Activity: Copy every line from the material below that holds "milestones".

━━━ Data for review

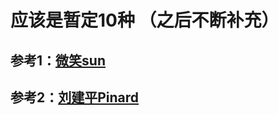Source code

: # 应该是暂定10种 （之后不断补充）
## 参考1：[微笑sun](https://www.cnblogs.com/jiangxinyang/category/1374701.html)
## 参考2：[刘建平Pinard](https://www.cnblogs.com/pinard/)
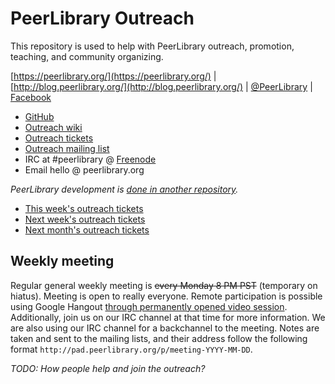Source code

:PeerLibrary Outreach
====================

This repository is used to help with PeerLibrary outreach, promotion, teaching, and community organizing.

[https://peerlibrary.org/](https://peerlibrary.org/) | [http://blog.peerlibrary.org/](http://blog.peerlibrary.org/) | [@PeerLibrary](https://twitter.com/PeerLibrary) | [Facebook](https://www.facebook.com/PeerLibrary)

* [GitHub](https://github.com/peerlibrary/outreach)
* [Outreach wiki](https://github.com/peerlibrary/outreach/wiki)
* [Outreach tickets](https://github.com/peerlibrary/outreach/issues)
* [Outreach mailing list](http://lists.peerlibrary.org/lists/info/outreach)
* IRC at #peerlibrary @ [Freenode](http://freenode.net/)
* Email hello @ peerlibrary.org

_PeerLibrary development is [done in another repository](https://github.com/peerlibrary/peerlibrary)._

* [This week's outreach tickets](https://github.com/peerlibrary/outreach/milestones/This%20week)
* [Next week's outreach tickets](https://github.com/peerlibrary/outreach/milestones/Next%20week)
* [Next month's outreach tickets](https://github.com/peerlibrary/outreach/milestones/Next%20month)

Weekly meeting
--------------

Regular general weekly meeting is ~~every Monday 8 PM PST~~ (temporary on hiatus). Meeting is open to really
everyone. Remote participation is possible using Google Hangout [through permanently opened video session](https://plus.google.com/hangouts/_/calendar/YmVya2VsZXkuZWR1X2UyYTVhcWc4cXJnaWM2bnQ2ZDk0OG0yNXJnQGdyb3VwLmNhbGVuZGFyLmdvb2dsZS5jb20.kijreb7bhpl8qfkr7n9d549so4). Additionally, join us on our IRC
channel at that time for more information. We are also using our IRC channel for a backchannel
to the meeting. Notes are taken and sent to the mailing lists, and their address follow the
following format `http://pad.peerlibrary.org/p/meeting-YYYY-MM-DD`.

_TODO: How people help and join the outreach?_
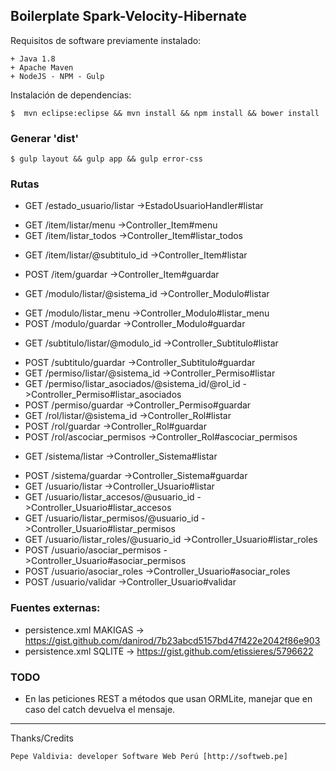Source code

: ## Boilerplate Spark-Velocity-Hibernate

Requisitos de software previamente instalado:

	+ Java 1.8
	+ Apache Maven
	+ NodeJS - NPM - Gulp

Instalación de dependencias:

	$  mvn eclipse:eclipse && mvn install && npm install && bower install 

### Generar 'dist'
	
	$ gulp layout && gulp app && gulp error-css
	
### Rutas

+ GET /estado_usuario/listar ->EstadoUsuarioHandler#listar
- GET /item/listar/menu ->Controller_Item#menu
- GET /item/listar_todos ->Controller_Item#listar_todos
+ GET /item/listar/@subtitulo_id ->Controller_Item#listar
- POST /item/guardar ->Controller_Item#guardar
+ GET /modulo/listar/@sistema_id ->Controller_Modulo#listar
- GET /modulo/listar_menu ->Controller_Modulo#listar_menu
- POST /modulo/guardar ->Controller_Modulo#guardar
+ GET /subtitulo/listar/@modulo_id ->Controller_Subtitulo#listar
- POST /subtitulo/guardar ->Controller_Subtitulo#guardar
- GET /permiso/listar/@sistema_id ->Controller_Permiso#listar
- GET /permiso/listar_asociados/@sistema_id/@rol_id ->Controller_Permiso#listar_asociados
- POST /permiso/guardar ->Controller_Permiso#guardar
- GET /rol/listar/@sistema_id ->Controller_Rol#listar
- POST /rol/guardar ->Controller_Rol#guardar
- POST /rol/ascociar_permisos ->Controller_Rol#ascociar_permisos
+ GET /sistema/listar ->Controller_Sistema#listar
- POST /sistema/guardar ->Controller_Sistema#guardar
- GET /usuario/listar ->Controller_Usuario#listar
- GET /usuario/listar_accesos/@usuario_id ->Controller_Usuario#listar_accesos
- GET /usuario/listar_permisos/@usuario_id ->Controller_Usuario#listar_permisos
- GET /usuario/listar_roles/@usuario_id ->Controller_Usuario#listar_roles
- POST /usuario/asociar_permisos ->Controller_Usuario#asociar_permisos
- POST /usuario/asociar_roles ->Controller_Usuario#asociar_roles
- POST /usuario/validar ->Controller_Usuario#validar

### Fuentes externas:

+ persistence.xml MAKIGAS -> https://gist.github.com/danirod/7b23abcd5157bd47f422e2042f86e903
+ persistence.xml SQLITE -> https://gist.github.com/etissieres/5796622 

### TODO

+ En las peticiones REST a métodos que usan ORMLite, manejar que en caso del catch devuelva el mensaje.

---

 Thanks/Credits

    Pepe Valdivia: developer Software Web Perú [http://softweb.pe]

━━━━━━

Response below:
* [This week's outreach tickets](https://github.com/peerlibrary/outreach/milestones/This%20week)
* [Next week's outreach tickets](https://github.com/peerlibrary/outreach/milestones/Next%20week)
* [Next month's outreach tickets](https://github.com/peerlibrary/outreach/milestones/Next%20month)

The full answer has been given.